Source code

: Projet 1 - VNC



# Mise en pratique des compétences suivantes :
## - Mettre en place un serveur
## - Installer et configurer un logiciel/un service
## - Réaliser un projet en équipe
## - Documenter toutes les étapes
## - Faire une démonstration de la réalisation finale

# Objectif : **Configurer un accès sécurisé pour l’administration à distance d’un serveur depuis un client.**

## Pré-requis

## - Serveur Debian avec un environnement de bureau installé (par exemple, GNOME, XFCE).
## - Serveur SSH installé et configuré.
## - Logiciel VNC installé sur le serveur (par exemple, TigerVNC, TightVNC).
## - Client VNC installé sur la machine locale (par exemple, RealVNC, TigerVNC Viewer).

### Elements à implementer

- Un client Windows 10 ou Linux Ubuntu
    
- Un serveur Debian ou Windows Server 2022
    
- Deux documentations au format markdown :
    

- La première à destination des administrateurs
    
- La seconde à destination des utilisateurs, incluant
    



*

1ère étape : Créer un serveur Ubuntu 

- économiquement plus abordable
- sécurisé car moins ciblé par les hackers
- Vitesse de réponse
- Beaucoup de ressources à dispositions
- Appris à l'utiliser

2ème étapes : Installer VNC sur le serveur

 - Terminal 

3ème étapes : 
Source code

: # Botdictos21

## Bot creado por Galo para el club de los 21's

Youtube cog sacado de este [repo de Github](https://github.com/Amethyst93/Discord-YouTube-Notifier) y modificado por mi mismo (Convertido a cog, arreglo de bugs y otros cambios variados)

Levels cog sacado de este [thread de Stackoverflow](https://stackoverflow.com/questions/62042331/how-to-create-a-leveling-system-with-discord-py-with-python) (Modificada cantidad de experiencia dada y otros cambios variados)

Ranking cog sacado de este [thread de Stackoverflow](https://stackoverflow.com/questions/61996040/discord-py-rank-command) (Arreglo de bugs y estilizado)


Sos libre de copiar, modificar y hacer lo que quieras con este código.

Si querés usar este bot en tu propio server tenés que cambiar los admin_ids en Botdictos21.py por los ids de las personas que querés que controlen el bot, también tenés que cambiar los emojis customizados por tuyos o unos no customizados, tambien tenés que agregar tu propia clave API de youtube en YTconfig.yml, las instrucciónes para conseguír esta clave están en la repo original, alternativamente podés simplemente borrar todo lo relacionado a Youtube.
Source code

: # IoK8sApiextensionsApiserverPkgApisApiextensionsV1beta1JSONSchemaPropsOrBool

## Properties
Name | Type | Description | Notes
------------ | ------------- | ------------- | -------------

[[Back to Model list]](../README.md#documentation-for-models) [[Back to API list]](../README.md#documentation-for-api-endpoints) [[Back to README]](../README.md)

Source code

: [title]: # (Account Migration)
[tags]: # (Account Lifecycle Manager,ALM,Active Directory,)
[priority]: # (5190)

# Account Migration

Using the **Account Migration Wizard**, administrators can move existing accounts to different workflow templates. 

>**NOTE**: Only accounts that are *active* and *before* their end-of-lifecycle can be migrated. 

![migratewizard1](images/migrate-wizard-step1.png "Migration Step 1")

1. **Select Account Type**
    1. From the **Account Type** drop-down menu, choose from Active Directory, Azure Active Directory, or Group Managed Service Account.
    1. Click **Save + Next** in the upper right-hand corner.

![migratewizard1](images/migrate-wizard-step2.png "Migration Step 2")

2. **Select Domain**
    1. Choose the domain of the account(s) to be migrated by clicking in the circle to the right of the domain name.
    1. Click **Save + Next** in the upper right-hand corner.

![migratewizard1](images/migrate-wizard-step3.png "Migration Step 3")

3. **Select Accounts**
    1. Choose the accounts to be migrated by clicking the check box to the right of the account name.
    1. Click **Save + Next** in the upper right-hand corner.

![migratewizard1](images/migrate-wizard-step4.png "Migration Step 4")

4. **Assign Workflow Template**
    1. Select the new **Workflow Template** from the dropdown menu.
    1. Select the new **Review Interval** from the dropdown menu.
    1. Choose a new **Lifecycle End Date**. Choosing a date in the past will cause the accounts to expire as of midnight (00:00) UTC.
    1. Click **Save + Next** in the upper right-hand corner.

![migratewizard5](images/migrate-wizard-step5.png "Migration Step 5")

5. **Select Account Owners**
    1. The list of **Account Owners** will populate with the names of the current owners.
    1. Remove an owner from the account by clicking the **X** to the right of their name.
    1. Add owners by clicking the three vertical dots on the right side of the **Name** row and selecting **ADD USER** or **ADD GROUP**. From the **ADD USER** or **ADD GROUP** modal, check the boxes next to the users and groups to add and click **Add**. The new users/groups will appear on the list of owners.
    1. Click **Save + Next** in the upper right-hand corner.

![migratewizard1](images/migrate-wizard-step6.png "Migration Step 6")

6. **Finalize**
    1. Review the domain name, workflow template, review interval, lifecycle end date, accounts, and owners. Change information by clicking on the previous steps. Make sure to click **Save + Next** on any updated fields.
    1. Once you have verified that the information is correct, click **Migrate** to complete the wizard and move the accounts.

→ What is required
Above are the records. Copy the lines beginning at the one that has "## - Mettre en place un serveur" and ending with the one that has "Sos libre de", unchanged.

→ Answer area
## - Mettre en place un serveur
## - Installer et configurer un logiciel/un service
## - Réaliser un projet en équipe
## - Documenter toutes les étapes
## - Faire une démonstration de la réalisation finale

# Objectif : **Configurer un accès sécurisé pour l’administration à distance d’un serveur depuis un client.**

## Pré-requis

## - Serveur Debian avec un environnement de bureau installé (par exemple, GNOME, XFCE).
## - Serveur SSH installé et configuré.
## - Logiciel VNC installé sur le serveur (par exemple, TigerVNC, TightVNC).
## - Client VNC installé sur la machine locale (par exemple, RealVNC, TigerVNC Viewer).

### Elements à implementer

- Un client Windows 10 ou Linux Ubuntu
    
- Un serveur Debian ou Windows Server 2022
    
- Deux documentations au format markdown :
    

- La première à destination des administrateurs
    
- La seconde à destination des utilisateurs, incluant
    



*

1ère étape : Créer un serveur Ubuntu 

- économiquement plus abordable
- sécurisé car moins ciblé par les hackers
- Vitesse de réponse
- Beaucoup de ressources à dispositions
- Appris à l'utiliser

2ème étapes : Installer VNC sur le serveur

 - Terminal 

3ème étapes : 
Source code

: # Botdictos21

## Bot creado por Galo para el club de los 21's

Youtube cog sacado de este [repo de Github](https://github.com/Amethyst93/Discord-YouTube-Notifier) y modificado por mi mismo (Convertido a cog, arreglo de bugs y otros cambios variados)

Levels cog sacado de este [thread de Stackoverflow](https://stackoverflow.com/questions/62042331/how-to-create-a-leveling-system-with-discord-py-with-python) (Modificada cantidad de experiencia dada y otros cambios variados)

Ranking cog sacado de este [thread de Stackoverflow](https://stackoverflow.com/questions/61996040/discord-py-rank-command) (Arreglo de bugs y estilizado)


Sos libre de copiar, modificar y hacer lo que quieras con este código.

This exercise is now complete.